▸ Task goal: Within the records below, find each line that holds the string "fpij", then copy it.

Start of Task material

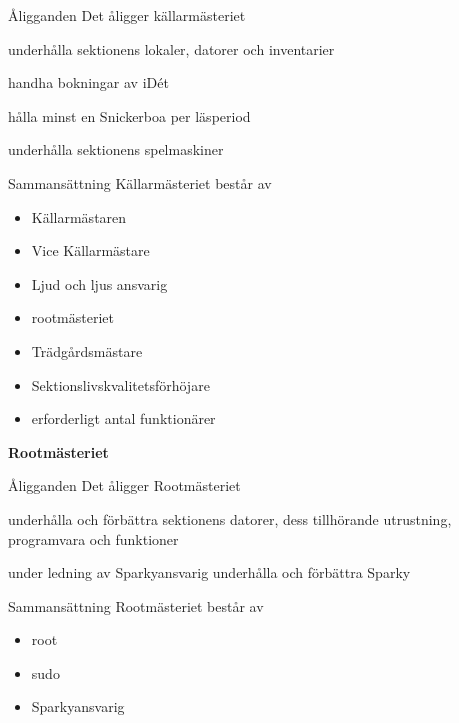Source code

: \documentclass[pdfbookmarks,a4paper,11pt]{article}
\newlength{\itemcollength}
\newenvironment{reglemlista}{%
  \begin{list}{}{%
      \setlength{\labelwidth}{\itemcollength}%
      \setlength{\leftmargin}{\labelwidth + \labelsep}%
      \renewcommand{\makelabel}[1]{%
        \raisebox{0pt}[1ex][0pt]{%
          \makebox[\labelwidth][l]{%
            \parbox[t]{\itemcollength}{%
              \raggedright\hspace{0pt}##1}}}\hfill}%
      }}{%
  \end{list}}
\begin{document}
\begin{reglemlista}

  \item[Åligganden]
    Det åligger källarmästeriet
    \begin{attlista}
      \item underhålla sektionens lokaler, datorer och inventarier
      \item handha bokningar av iDét
      \item hålla minst en Snickerboa per läsperiod
      \item underhålla sektionens spelmaskiner
    \end{attlista}


  \item[Sammansättning]
    Källarmästeriet består av
    \begin{itemize}
      \item Källarmästaren
      \item Vice Källarmästare
      \item Ljud och ljus ansvarig
      \item rootmästeriet
      \item Trädgårdsmästare
      \item Sektionslivskvalitetsförhöjare
      \item erforderligt antal funktionärer
    \end{itemize}
   
  \item[\textbf{Rootmästeriet}]
  	
  	\item[Åligganden]
  		Det åligger Rootmästeriet
  		\begin{attlista}
  			\item underhålla och förbättra sektionens datorer, dess tillhörande utrustning, programvara och funktioner
  			\item under ledning av Sparkyansvarig underhålla och förbättra Sparky
  		\end{attlista}
  	
	\item[Sammansättning]
		Rootmästeriet består av
		\begin{itemize}
			\item root
			\item sudo
			\item Sparkyansvarig
		\end{itemize}
	
\end{reglemlista}
\end{document}
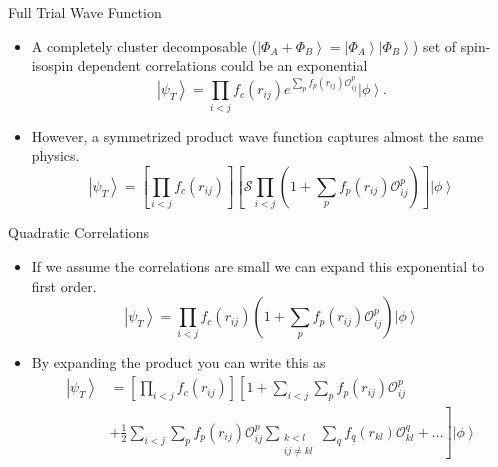 \documentclass{beamer}
\newcommand{\ket}[1]{\left| #1 \right>}
\newcommand{\fpij}{f_p(r_{ij})}
\newcommand{\Opij}{\mathcal{O}_{ij}^p}
\newcommand{\fOpij}{\sum\limits_{i<j}\sum\limits_p \fpij\Opij}
\newcommand{\fqkl}{f_q(r_{kl})}
\newcommand{\Oqkl}{\mathcal{O}_{kl}^q}
\newcommand{\fOqklquad}{\sum_{\substack{k<l\\ij \ne kl}}\sum\limits_q \fqkl\Oqkl}
\begin{document}
\begin{frame}{Full Trial Wave Function}
\begin{itemize}
   \item A completely cluster decomposable ($\ket{\Phi_A+\Phi_B} = \ket{\Phi_A}\ket{\Phi_B}$) set of spin-isospin dependent correlations could be an exponential
   \begin{equation*}
       \ket{\psi_T} = \prod\limits_{i<j}f_c(r_{ij}) e^{\sum\limits_p\fpij\Opij} \ket{\phi}.
   \end{equation*}
   \item However, a symmetrized product wave function captures almost the same physics.
   \begin{equation*}
      \ket{\psi_T} = \left[\prod\limits_{i<j}f_c(r_{ij})\right]\left[\mathcal{S}\prod\limits_{i<j}\left(1+\sum\limits_p \fpij\Opij\right)\right]\ket{\phi}
   \end{equation*}
\end{itemize}
\end{frame}

\begin{frame}{Quadratic Correlations}
\begin{itemize}
   \item If we assume the correlations are small we can expand this exponential to first order.
   \begin{equation*}
      \ket{\psi_T} = \prod\limits_{i<j}f_c(r_{ij}) \left(1+\sum\limits_p\fpij\Opij\right) \ket{\phi}
   \end{equation*}
   \item By expanding the product you can write this as
   \begin{equation*}
   \begin{split}
      \ket{\psi_T} &= \left[\prod\limits_{i<j}f_c(r_{ij})\right] \left[1+\fOpij\right. \\
      & + \left.\frac{1}{2}\fOpij\fOqklquad + \ldots \right] \ket{\phi}
   \end{split}
   \end{equation*}
\end{itemize}
\end{frame}
\end{document}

End of Task material

▸ Exercise solution:
\newcommand{\fpij}{f_p(r_{ij})}
\newcommand{\fOpij}{\sum\limits_{i<j}\sum\limits_p \fpij\Opij}
       \ket{\psi_T} = \prod\limits_{i<j}f_c(r_{ij}) e^{\sum\limits_p\fpij\Opij} \ket{\phi}.
      \ket{\psi_T} = \left[\prod\limits_{i<j}f_c(r_{ij})\right]\left[\mathcal{S}\prod\limits_{i<j}\left(1+\sum\limits_p \fpij\Opij\right)\right]\ket{\phi}
      \ket{\psi_T} = \prod\limits_{i<j}f_c(r_{ij}) \left(1+\sum\limits_p\fpij\Opij\right) \ket{\phi}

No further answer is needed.